(Plain-text document sources)
####################
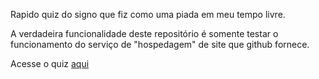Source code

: Rapido quiz do signo que fiz como uma piada em meu tempo livre.

A verdadeira funcionalidade deste repositório é somente testar o funcionamento do serviço de "hospedagem" de site que github fornece.

Acesse o quiz [aqui](https://quantsr.github.io/test/)
 
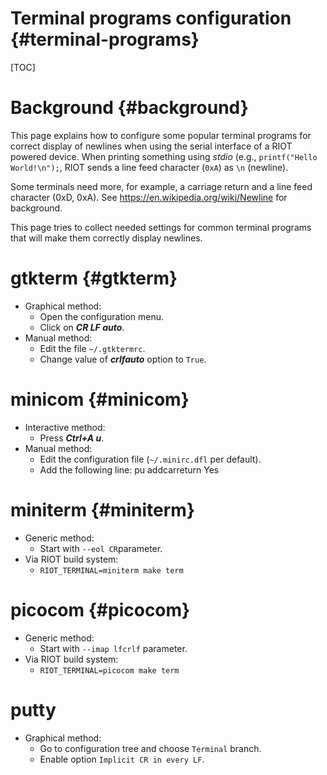 Terminal programs configuration                             {#terminal-programs}
===========================================================

[TOC]

Background                                                         {#background}
==========
This page explains how to configure some popular terminal programs for correct
display of newlines when using the serial interface of a RIOT powered device.
When printing something using *stdio* (e.g., `printf("Hello World!\n");`, RIOT
sends a line feed character (`0xA`) as `\n` (newline).

Some terminals need more, for example, a carriage return and a line feed
character (0xD, 0xA). See https://en.wikipedia.org/wiki/Newline for background.

This page tries to collect needed settings for common terminal programs that
will make them correctly display newlines.

gtkterm                                                               {#gtkterm}
======
- Graphical method:
    - Open the configuration menu.
    - Click on ***CR LF auto***.
- Manual method:
    - Edit the file `~/.gtktermrc`.
    - Change value of ***crlfauto*** option to `True`.

minicom                                                               {#minicom}
=======
- Interactive method:
    - Press ***Ctrl+A u***.
- Manual method:
    - Edit the configuration file (`~/.minirc.dfl` per default).
    - Add the following line:
    pu addcarreturn     Yes

miniterm                                                             {#miniterm}
========
- Generic method:
    - Start with `--eol CR`parameter.
- Via RIOT build system:
    - `RIOT_TERMINAL=miniterm make term`

picocom                                                               {#picocom}
=======
- Generic method:
    - Start with `--imap lfcrlf` parameter.
- Via RIOT build system:
    - `RIOT_TERMINAL=picocom make term`

putty
=====
- Graphical method:
    - Go to configuration tree and choose `Terminal` branch.
    - Enable option `Implicit CR in every LF`.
####################
- **Exercise instructions**
Before printing the records again, strip out the pictures; change nothing else.

- **Exercise result**
Source code

: Rapido quiz do signo que fiz como uma piada em meu tempo livre.

A verdadeira funcionalidade deste repositório é somente testar o funcionamento do serviço de "hospedagem" de site que github fornece.

Acesse o quiz [aqui](https://quantsr.github.io/test/)
 
 Terminal programs configuration                             {#terminal-programs}
===========================================================

[TOC]

Background                                                         {#background}
==========
This page explains how to configure some popular terminal programs for correct
display of newlines when using the serial interface of a RIOT powered device.
When printing something using *stdio* (e.g., `printf("Hello World!\n");`, RIOT
sends a line feed character (`0xA`) as `\n` (newline).

Some terminals need more, for example, a carriage return and a line feed
character (0xD, 0xA). See https://en.wikipedia.org/wiki/Newline for background.

This page tries to collect needed settings for common terminal programs that
will make them correctly display newlines.

gtkterm                                                               {#gtkterm}
======
- Graphical method:
    - Open the configuration menu.
    - Click on ***CR LF auto***.
- Manual method:
    - Edit the file `~/.gtktermrc`.
    - Change value of ***crlfauto*** option to `True`.

minicom                                                               {#minicom}
=======
- Interactive method:
    - Press ***Ctrl+A u***.
- Manual method:
    - Edit the configuration file (`~/.minirc.dfl` per default).
    - Add the following line:
    pu addcarreturn     Yes

miniterm                                                             {#miniterm}
========
- Generic method:
    - Start with `--eol CR`parameter.
- Via RIOT build system:
    - `RIOT_TERMINAL=miniterm make term`

picocom                                                               {#picocom}
=======
- Generic method:
    - Start with `--imap lfcrlf` parameter.
- Via RIOT build system:
    - `RIOT_TERMINAL=picocom make term`

putty
=====
- Graphical method:
    - Go to configuration tree and choose `Terminal` branch.
    - Enable option `Implicit CR in every LF`.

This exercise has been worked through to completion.